Getting Started
In this short guide, you will learn how you can quickly install the Siren Federate plugin in Elasticsearch, load two sets of documents inter-connected by a common attribute, and execute a relational query across the two sets within the Elasticsearch environment.
Installing the Siren Federate Plugin
From the Elasticsearch installation directory, run the following command:
$ ./bin/elasticsearch-plugin install https://download.support.siren.io/federate/8.14.3-36.3.zip
-> Downloading https://download.support.siren.io/federate/8.14.3-36.3-proguard-plugin.zip
[=================================================] 100%
@@@@@@@@@@@@@@@@@@@@@@@@@@@@@@@@@@@@@@@@@@@@@@@@@@@@@@@@@@@
@ WARNING: plugin requires additional permissions @
@@@@@@@@@@@@@@@@@@@@@@@@@@@@@@@@@@@@@@@@@@@@@@@@@@@@@@@@@@@
* java.io.FilePermission cloudera.properties read
* java.io.FilePermission simba.properties read
* java.lang.RuntimePermission accessClassInPackage.sun.misc
* java.lang.RuntimePermission accessClassInPackage.sun.misc.*
* java.lang.RuntimePermission accessClassInPackage.sun.security.provider
* java.lang.RuntimePermission accessDeclaredMembers
* java.lang.RuntimePermission createClassLoader
* java.lang.RuntimePermission getClassLoader
...
See http://docs.oracle.com/javase/8/docs/technotes/guides/security/permissions.html
for descriptions of what these permissions allow and the associated risks.
Continue with installation? [y/N]y
-> Installed siren-federate
To remove the plugin, run the following command:
$ bin/elasticsearch-plugin remove siren-federate
-> Removing siren-federate...
Removed siren-federate
Each Federate version is tightly coupled with a specific version of Elasticsearch.
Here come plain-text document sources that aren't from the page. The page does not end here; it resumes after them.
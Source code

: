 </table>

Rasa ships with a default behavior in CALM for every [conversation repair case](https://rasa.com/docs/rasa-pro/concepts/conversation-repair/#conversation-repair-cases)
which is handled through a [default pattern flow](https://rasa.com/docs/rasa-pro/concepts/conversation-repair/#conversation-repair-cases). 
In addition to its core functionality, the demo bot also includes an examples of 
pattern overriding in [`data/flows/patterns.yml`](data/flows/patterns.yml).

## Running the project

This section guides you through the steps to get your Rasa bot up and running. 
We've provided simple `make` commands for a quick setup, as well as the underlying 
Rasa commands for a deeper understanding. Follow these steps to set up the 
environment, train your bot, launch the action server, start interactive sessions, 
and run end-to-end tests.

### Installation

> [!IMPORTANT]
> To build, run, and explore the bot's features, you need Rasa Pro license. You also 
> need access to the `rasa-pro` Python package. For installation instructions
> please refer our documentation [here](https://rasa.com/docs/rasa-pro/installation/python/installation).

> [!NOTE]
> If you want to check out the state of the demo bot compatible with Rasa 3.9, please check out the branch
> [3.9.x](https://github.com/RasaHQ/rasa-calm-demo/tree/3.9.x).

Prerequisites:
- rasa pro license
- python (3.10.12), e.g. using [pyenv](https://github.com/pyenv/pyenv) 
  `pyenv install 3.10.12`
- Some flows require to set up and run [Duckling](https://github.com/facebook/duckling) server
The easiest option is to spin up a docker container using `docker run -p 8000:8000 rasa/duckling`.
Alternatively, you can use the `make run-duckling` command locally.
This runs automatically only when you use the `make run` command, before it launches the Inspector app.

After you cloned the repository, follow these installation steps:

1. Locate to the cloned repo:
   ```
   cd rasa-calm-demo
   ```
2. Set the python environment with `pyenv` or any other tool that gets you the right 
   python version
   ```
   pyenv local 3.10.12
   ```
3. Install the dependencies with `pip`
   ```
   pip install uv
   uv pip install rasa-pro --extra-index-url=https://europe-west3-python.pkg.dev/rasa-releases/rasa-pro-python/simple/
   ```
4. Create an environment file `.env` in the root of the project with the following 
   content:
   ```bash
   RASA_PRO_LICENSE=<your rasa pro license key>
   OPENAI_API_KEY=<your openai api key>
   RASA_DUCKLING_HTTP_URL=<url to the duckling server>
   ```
We strongly recommend you use the Java embedded in the Elasticsearch distribution only. |
Starting Elasticsearch
To launch Elasticsearch, run the following command:
$ ./bin/elasticsearch
In the output, you should see a line like the following which indicates that the Siren Federate plugin is installed and running:
[2017-04-11T10:42:02,209][INFO ][o.e.p.PluginsService ] [etZuTTn] loaded plugin [siren-federate]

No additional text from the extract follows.